Including environmental and health impacts in project option selection is important to serve humanity and reduce the adverse effects of development. An algorithm is introduced here that includes lifecycle costs, avoided losses, users’ willingness to pay and value per statistical life (VSL), and both environmental and health impacts. The algorithm is entitled the Socio-Technical-Environmental Project Selection (STEPS) algorithm and incorporates social and health aspects through the willingness to pay, technical aspects through the engineering design, and economic aspects through the lifecycle costs. The algorithm consists of estimating the various quantities needed, such as lifecycle costs, benefits (avoided mortality and infrastructure losses), willingness to pay, and the Environmental Protection Agency’s Maximum Contaminant Level (EPA-MCL). These values are plotted with the environmental and health impacts on the horizontal axis and the Net Cost (equal to the lifecycle cost minus the benefits) on the vertical axis. The most balanced option is the one that plots closest to the origin of the plot. The new algorithm is demonstrated on project selection for the elimination of riverbank erosion using recycled concrete aggregate (RCA) as riprap. RCA uses previously used crushed concrete from demolition as aggregate for any beneficial purpose such as aggregate for new concrete or riprap, as in this case. The disadvantage of RCA, however, is that harmful chemicals leach out when exposed to water.

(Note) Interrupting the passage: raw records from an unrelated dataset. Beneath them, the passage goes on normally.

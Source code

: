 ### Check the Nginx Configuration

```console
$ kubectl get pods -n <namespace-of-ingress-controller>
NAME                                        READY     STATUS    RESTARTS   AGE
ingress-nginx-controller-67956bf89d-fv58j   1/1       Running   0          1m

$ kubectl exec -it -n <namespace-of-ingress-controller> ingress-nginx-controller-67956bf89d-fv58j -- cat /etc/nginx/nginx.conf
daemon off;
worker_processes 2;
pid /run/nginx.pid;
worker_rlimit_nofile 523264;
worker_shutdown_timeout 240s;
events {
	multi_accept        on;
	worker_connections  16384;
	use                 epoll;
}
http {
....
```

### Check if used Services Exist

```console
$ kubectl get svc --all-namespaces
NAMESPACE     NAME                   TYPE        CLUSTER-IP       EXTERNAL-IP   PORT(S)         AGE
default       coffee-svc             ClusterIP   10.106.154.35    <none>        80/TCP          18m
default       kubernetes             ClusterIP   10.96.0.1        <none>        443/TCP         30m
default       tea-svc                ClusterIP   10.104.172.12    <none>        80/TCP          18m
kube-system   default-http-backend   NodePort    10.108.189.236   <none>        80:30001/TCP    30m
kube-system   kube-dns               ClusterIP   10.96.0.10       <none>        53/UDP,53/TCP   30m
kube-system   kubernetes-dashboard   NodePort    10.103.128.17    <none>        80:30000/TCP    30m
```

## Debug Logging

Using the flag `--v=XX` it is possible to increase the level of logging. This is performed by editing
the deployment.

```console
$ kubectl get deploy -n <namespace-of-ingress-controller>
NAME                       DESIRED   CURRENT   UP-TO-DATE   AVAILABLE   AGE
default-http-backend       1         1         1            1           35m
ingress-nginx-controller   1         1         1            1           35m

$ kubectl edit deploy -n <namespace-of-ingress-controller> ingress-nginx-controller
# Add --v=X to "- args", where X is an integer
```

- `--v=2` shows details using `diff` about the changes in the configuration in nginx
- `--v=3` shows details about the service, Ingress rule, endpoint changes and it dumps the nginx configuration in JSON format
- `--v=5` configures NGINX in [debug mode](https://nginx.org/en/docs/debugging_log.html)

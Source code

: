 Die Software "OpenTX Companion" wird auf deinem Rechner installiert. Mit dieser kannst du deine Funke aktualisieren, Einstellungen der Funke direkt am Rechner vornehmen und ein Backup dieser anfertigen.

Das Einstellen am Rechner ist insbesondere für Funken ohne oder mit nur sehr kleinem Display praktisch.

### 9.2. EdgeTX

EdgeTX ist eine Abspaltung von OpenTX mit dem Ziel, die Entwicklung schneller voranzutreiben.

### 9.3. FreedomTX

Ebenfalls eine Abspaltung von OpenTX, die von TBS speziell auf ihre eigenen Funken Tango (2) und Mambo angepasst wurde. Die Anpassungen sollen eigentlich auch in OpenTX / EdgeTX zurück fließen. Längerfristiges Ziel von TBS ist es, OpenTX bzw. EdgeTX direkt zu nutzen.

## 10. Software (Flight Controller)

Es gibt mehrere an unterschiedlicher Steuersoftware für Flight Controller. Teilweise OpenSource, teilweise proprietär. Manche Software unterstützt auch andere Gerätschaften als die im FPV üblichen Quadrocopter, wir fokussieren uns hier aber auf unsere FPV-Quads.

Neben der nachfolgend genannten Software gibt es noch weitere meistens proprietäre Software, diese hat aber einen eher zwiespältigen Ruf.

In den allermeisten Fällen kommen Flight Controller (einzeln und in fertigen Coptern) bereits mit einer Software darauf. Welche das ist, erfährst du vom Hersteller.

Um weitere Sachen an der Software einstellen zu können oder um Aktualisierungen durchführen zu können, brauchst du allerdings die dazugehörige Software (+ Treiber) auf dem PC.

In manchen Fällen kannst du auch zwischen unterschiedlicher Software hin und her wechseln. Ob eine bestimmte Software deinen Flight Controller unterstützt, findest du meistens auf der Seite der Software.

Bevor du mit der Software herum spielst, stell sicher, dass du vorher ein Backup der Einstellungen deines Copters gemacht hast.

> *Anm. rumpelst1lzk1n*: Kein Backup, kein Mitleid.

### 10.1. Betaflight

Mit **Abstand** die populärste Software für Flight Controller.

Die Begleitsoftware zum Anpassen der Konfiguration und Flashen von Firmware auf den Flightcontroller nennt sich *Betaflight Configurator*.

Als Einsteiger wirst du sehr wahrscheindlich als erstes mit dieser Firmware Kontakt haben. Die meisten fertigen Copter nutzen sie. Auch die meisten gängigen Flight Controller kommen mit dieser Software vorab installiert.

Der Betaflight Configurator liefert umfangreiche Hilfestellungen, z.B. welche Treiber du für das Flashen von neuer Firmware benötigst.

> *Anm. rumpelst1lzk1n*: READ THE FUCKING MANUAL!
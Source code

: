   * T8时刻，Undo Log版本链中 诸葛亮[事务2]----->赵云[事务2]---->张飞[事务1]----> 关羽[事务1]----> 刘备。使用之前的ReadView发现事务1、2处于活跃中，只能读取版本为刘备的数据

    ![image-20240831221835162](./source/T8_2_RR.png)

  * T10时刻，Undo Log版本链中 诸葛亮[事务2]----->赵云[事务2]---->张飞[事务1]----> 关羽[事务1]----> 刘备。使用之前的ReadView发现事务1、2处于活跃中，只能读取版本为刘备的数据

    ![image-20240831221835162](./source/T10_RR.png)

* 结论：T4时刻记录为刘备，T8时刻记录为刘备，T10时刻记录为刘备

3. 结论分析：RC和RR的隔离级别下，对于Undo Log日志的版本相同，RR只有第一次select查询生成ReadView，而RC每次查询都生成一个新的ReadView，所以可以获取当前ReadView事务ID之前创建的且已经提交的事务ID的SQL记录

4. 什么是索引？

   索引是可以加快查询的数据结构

Four options were considered, namely (1) do nothing, (2) use RCA as a riverbank erosion countermeasure, (3) use RCA with a leachate treatment system, and (4) use rock riprap instead of RCA. It was found that the proposed STEPS algorithm leads to the selection of Option 3 with RCA riprap and leachate treatment. Selecting by cost alone would have led to Option 2, which also happens to result in a violation of the EPA-MCL for the arsenic leachate. In addition, Option 4 would have been selected without considering RCA or the problem with landfills reaching capacity with the addition of crushed concrete. The STEPS algorithm, therefore, resulted in the most sustainable solution considering both the lifecycle cost and health and environmental impacts.